#### What the task requires:
Please print all of the records shown below, exactly as given.
--- Working data Enclosed Below ---
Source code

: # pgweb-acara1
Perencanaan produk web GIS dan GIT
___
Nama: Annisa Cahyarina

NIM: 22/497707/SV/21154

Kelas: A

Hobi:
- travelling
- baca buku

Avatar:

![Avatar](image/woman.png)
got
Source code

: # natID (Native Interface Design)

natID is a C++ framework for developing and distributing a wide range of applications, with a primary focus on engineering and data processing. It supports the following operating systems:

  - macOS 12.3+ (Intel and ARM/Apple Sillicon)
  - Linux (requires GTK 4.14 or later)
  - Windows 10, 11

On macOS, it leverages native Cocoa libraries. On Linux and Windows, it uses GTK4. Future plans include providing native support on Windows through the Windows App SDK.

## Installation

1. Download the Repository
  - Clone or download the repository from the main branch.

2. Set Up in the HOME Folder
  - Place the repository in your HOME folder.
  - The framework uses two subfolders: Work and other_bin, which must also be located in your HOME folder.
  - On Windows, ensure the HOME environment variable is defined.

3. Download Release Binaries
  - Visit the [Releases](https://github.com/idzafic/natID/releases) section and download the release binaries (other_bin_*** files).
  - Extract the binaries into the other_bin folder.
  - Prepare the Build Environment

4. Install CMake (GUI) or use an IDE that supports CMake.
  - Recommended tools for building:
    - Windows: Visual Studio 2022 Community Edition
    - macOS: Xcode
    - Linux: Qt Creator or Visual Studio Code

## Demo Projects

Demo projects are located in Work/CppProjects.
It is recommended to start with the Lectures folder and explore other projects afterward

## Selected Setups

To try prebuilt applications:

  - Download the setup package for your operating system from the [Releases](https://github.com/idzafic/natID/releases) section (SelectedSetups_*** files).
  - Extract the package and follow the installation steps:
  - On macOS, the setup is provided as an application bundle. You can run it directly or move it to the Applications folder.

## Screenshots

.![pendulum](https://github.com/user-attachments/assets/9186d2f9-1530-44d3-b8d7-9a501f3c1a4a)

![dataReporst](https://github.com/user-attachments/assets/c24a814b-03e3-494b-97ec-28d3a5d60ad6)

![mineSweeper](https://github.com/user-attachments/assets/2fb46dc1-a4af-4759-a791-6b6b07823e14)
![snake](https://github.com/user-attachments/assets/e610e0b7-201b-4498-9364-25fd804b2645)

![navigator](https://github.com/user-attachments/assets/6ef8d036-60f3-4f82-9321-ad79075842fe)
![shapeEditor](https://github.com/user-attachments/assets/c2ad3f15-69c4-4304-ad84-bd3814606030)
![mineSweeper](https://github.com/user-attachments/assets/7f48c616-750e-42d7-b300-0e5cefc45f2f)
--- End of Enclosed Working data ---
#### Reply:
Source code

: # pgweb-acara1
Perencanaan produk web GIS dan GIT
___
Nama: Annisa Cahyarina

NIM: 22/497707/SV/21154

Kelas: A

Hobi:
- travelling
- baca buku

Avatar:

![Avatar](image/woman.png)
got
Source code

: # natID (Native Interface Design)

natID is a C++ framework for developing and distributing a wide range of applications, with a primary focus on engineering and data processing. It supports the following operating systems:

  - macOS 12.3+ (Intel and ARM/Apple Sillicon)
  - Linux (requires GTK 4.14 or later)
  - Windows 10, 11

On macOS, it leverages native Cocoa libraries. On Linux and Windows, it uses GTK4. Future plans include providing native support on Windows through the Windows App SDK.

## Installation

1. Download the Repository
  - Clone or download the repository from the main branch.

2. Set Up in the HOME Folder
  - Place the repository in your HOME folder.
  - The framework uses two subfolders: Work and other_bin, which must also be located in your HOME folder.
  - On Windows, ensure the HOME environment variable is defined.

3. Download Release Binaries
  - Visit the [Releases](https://github.com/idzafic/natID/releases) section and download the release binaries (other_bin_*** files).
  - Extract the binaries into the other_bin folder.
  - Prepare the Build Environment

4. Install CMake (GUI) or use an IDE that supports CMake.
  - Recommended tools for building:
    - Windows: Visual Studio 2022 Community Edition
    - macOS: Xcode
    - Linux: Qt Creator or Visual Studio Code

## Demo Projects

Demo projects are located in Work/CppProjects.
It is recommended to start with the Lectures folder and explore other projects afterward

## Selected Setups

To try prebuilt applications:

  - Download the setup package for your operating system from the [Releases](https://github.com/idzafic/natID/releases) section (SelectedSetups_*** files).
  - Extract the package and follow the installation steps:
  - On macOS, the setup is provided as an application bundle. You can run it directly or move it to the Applications folder.

## Screenshots

.![pendulum](https://github.com/user-attachments/assets/9186d2f9-1530-44d3-b8d7-9a501f3c1a4a)

![dataReporst](https://github.com/user-attachments/assets/c24a814b-03e3-494b-97ec-28d3a5d60ad6)

![mineSweeper](https://github.com/user-attachments/assets/2fb46dc1-a4af-4759-a791-6b6b07823e14)
![snake](https://github.com/user-attachments/assets/e610e0b7-201b-4498-9364-25fd804b2645)

![navigator](https://github.com/user-attachments/assets/6ef8d036-60f3-4f82-9321-ad79075842fe)
![shapeEditor](https://github.com/user-attachments/assets/c2ad3f15-69c4-4304-ad84-bd3814606030)
![mineSweeper](https://github.com/user-attachments/assets/7f48c616-750e-42d7-b300-0e5cefc45f2f)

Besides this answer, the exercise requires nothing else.